First, this study is a large, clinical cohort that incorporates routinely available clinical and demographic variables to predict NIs and prognosis of patients with cirrhosis. This implies that it can be directly applied to clinical practice and is readily available for further external validation in countries with routine data for such purposes. Second, we evaluated various types of machine learning models to compare their performance in modeling the same dataset, guiding us in selecting the final machine learning model for clinical applications. Third, we have developed an online calculator for established prediction models, which effectively overcomes the applicability challenges of machine learning models and makes them easy for clinical use.

Limitations

The study is subject to several limitations that warrant consideration. Firstly, the PIPC models are static models that assesses the risk of NIs and in-hospital mortality in hospitalized patients with cirrhosis based on data at the time of admission. However, a patient’s health status may improve or deteriorate during their hospital stay, potentially affecting the likelihood of NIs and in-hospital mortality. The current models do not account for these dynamic changes in health status, which limits their predictive capability.
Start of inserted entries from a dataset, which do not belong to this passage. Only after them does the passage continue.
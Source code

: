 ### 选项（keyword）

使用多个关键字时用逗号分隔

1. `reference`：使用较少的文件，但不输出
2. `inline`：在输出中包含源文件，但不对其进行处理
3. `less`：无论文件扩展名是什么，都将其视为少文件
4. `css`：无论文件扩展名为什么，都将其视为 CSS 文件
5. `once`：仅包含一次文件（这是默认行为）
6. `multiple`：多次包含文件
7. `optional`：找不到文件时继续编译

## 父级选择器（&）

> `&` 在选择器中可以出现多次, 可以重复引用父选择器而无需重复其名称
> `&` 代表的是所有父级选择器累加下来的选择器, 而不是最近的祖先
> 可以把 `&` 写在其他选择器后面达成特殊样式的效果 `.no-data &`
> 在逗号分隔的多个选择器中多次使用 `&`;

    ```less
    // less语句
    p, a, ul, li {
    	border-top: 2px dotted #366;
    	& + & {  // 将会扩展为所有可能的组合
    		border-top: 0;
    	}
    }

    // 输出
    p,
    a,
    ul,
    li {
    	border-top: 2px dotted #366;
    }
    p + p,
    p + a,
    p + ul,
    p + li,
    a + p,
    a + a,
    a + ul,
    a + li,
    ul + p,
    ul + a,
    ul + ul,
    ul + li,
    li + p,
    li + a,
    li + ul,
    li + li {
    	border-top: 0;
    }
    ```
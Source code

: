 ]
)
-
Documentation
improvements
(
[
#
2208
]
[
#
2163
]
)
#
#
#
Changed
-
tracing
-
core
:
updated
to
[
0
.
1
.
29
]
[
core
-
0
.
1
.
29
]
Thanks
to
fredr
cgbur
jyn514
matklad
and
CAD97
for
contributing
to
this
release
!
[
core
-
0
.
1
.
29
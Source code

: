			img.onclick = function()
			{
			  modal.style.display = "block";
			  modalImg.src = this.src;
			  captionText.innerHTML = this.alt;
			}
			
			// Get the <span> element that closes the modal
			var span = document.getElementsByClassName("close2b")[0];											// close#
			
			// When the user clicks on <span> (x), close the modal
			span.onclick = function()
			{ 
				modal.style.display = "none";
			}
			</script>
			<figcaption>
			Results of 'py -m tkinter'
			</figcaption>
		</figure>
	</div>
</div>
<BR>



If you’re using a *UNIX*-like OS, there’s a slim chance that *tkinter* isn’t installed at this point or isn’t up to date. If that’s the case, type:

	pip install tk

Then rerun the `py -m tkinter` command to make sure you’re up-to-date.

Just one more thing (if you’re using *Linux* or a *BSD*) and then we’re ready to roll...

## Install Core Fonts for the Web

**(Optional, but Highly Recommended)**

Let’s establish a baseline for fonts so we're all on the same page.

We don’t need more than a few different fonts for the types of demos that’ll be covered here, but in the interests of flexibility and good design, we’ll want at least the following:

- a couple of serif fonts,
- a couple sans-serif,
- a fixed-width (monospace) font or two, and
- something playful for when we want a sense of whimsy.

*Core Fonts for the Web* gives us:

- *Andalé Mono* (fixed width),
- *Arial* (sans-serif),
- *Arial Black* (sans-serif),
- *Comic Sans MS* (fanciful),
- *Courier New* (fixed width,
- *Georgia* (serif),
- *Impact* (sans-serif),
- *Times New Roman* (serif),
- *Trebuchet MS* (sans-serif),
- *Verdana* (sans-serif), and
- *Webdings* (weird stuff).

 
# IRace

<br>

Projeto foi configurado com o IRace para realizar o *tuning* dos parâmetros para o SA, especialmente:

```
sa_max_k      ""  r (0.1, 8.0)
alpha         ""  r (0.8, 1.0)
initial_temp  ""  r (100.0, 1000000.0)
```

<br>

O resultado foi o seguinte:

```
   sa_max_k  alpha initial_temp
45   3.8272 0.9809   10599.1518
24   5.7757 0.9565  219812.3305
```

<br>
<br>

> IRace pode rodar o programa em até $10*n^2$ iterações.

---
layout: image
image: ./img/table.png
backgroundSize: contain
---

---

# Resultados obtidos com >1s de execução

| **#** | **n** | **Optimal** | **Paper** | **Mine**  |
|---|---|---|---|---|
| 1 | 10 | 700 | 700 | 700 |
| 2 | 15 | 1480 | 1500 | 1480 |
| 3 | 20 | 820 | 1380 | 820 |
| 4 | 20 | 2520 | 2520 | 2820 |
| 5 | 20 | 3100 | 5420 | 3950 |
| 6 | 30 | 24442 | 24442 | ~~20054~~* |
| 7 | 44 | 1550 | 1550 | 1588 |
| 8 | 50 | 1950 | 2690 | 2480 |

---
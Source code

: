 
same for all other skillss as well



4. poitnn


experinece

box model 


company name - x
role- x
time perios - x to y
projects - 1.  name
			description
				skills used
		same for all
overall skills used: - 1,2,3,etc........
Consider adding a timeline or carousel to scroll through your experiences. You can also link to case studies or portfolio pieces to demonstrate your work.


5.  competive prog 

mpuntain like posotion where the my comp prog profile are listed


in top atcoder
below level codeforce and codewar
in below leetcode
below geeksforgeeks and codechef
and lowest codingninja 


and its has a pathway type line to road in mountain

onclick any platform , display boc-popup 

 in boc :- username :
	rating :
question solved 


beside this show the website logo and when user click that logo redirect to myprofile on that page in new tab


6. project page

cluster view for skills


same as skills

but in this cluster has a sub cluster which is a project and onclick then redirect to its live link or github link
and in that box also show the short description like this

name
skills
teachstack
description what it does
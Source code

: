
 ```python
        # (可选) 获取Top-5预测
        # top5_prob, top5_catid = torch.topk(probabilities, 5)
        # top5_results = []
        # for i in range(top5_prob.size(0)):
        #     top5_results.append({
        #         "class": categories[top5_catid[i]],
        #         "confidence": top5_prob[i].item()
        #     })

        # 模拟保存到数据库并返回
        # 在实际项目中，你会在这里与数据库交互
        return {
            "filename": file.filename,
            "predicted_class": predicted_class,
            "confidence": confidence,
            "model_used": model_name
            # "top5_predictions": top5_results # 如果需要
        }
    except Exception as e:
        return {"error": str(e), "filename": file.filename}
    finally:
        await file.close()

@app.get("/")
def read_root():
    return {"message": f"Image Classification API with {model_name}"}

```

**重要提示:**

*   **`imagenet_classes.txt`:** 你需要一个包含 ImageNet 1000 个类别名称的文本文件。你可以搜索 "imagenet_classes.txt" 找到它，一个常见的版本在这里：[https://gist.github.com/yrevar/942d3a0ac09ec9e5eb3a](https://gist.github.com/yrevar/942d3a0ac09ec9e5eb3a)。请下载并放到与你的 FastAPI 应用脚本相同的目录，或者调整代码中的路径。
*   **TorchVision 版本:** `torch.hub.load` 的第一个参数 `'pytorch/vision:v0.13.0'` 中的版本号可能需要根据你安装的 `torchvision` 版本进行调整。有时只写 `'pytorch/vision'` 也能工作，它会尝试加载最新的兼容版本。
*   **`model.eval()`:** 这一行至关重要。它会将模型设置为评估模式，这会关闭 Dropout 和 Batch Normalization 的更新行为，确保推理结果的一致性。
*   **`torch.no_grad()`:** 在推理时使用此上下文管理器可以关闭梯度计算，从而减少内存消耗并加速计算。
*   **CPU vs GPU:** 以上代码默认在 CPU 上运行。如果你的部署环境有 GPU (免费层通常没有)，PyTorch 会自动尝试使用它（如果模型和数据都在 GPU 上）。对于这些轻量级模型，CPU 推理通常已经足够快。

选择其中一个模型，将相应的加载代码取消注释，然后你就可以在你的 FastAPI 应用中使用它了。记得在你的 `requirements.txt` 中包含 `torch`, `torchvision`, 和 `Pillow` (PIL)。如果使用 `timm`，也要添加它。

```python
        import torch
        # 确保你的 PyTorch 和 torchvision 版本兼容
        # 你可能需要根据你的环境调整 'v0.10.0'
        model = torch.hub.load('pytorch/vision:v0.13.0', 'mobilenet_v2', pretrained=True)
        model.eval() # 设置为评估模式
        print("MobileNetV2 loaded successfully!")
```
Therefore, a future research direction could be to develop a dynamic prediction model capable of integrating dynamic parameters to reflect the real-time risk of patients more accurately during hospitalization. Secondly, the models were developed based on learning from input variables, and the presence of unknown or unregistered variables may impact results. Thirdly, due to the nature of machine learning algorithms, our predictive models do not establish causality. Therefore, interpreting the effects of individual factors in isolation is cautioned, as they are integral components within the intricate interactions of the algorithmic prediction process. Fourthly, the model has not yet been validated on a broader external dataset, which limits our ability to generalize the findings to more diverse patient populations and different clinical settings. Lastly, the retrospective design of this study introduces inherent biases, such as incomplete records and inconsistent data quality. Future research would benefit from a prospective design, allowing for more controlled and systematic data collection.

In conclusion, our study indicates that our machine learning-driven prediction models exhibit superior performance compared to previous models in predicting NIs and prognosis in patients with cirrhosis. The integration into an online calculator enhances accessibility, enabling healthcare providers to easily assess the risk of NIs and prognosis in hospitalized patients with cirrhosis.